Ma è anche una Sicilia fatta di strade polverose, di paesaggi aridi e sconfinati in cui tutto è uguale e immutabile, rievocando quella secchezza geologica e antropologica presente ne La terra trema (1948) di Visconti, non a caso citato anche all’interno della pellicola.
Poi, ovviamente, all’interno c’è anche una storia sentimentale atipica e passionale, che non può non coinvolgere lo spettatore per la sua drammaticità, soprattutto nel finale.

Ma L’uomo delle stelle è anche e soprattutto un’analisi del rapporto tra l’uomo e la macchina da presa, un tema molto caro a Tornatore che va a riprendere diverse pagine importanti de I quaderni di Serafino Gubbio operatore di Luigi Pirandello.
Quelle persone povere, illuse e truffate davanti alla cinepresa si mettono a nudo, fanno esondare tutte le loro debolezze, le cose non dette, le emozioni represse e i sogni più reconditi.
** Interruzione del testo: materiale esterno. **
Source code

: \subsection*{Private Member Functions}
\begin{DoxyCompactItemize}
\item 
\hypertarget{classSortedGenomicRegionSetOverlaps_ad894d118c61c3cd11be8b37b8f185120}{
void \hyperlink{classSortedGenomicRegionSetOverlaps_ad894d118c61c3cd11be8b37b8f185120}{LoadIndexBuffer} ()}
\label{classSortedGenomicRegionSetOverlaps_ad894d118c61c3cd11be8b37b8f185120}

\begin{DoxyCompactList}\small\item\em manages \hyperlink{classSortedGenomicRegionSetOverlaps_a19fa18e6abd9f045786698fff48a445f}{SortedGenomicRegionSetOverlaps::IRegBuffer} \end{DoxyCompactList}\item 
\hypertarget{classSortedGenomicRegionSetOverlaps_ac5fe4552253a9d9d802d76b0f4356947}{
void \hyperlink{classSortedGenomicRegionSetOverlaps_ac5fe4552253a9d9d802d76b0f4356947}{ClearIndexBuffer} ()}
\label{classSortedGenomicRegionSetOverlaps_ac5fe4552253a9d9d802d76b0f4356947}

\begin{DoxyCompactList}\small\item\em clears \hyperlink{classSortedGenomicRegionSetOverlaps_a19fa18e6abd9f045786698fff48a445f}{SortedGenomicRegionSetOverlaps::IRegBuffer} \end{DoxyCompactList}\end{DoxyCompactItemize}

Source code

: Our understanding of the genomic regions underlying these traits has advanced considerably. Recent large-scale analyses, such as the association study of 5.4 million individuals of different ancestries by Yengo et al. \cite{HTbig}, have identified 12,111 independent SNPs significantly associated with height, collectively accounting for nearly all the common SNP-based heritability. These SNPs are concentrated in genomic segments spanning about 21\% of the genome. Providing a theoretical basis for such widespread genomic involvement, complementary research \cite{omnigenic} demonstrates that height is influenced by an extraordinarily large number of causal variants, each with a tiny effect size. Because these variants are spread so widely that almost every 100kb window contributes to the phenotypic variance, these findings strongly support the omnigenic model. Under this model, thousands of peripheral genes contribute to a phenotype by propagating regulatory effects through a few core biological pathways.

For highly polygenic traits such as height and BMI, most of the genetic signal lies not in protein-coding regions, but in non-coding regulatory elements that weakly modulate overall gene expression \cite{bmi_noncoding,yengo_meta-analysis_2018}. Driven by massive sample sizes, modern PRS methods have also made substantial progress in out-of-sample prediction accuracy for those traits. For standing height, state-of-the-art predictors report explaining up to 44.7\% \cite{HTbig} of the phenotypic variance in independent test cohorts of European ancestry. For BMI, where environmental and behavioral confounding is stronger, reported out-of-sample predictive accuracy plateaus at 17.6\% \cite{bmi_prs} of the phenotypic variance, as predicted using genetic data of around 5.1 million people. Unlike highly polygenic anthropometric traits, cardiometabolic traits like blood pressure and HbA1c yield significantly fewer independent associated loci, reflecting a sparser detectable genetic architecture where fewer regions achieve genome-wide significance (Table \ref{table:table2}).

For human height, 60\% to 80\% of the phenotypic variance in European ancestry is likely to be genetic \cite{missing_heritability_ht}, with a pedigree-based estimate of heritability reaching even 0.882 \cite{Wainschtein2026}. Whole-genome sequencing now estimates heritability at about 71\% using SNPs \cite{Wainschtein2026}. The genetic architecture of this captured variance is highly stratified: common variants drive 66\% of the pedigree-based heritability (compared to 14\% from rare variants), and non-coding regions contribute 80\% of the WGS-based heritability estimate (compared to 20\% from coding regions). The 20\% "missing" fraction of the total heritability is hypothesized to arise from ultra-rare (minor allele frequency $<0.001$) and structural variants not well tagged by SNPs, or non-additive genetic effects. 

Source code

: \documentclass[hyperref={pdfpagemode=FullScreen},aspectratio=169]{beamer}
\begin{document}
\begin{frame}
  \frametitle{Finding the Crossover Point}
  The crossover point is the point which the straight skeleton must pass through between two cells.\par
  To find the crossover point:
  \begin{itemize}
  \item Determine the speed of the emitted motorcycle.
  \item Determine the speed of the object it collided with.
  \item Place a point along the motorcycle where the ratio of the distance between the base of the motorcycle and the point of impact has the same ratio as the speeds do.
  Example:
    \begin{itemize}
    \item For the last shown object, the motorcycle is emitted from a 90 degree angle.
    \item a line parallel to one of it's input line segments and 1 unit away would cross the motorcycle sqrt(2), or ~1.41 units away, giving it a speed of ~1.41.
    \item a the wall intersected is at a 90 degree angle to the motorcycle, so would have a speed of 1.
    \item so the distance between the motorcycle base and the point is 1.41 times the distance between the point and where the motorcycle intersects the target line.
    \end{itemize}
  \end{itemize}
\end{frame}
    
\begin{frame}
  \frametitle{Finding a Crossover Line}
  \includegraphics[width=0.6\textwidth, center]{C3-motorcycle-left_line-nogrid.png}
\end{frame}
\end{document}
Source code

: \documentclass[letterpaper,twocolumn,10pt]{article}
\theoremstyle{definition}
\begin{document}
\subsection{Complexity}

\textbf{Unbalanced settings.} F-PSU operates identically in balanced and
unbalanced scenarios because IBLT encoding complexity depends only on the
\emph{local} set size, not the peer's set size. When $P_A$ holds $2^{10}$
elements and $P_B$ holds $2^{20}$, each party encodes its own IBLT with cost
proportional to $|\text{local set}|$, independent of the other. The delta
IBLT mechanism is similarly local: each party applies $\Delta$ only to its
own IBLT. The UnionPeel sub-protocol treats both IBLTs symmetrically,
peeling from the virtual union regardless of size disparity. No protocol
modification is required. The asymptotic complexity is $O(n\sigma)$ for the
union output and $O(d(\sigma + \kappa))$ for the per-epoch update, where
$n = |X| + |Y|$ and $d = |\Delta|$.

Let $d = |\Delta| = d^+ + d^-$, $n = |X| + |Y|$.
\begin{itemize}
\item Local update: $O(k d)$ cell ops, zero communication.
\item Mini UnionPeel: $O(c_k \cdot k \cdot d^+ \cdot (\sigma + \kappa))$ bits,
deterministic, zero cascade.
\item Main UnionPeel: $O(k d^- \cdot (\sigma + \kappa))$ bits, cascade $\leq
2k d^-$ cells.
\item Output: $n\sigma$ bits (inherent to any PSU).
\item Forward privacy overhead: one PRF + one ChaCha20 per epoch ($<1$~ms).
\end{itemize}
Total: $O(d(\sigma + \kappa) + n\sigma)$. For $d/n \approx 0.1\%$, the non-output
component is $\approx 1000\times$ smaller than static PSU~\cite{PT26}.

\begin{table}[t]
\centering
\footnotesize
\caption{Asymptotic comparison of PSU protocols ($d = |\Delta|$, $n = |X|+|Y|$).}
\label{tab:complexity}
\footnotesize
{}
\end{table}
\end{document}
Lasciano con sollievo da parte quel mondo di finzioni che sono costretti a impersonare nella vita di tutti i giorni per essere parte del corpo sociale e danno libero sfogo a ciò che sentono la necessità di dire.
Davanti alla cinepresa viene fuori la Verità di queste persone, le loro esigenze interiori. Joe Morelli questo proprio non lo capisce: accecato dalla brama di denaro non vede che quelle persone si stanno confidando con lui e gli stanno affidando i loro fardelli più pesanti.
Morelli capirà tutto questo solo alla fine, dopo la punizione e la redenzione. E allora tutte quelle richieste di aiuto che gli erano state affidate gli passano drammaticamente davanti agli occhi della memoria: ormai vuote, grigie, dimenticate.
La narrazione, forse, in qualche momento è troppo diluita, ma il finale è perfettamente riuscito e suggella malinconicamente un lavoro che ha tanto da dire e che semanticamente ha tanti punti di riflessione.
La cinepresa come medium tra realtà e finzione: come specchio psicanalitico e come ultimo grido di ascolto. Un tema poderoso e sapientemente trattato che pone L’uomo delle stelle come un lavoro tutt’altro che secondario nella filmografia di Tornatore.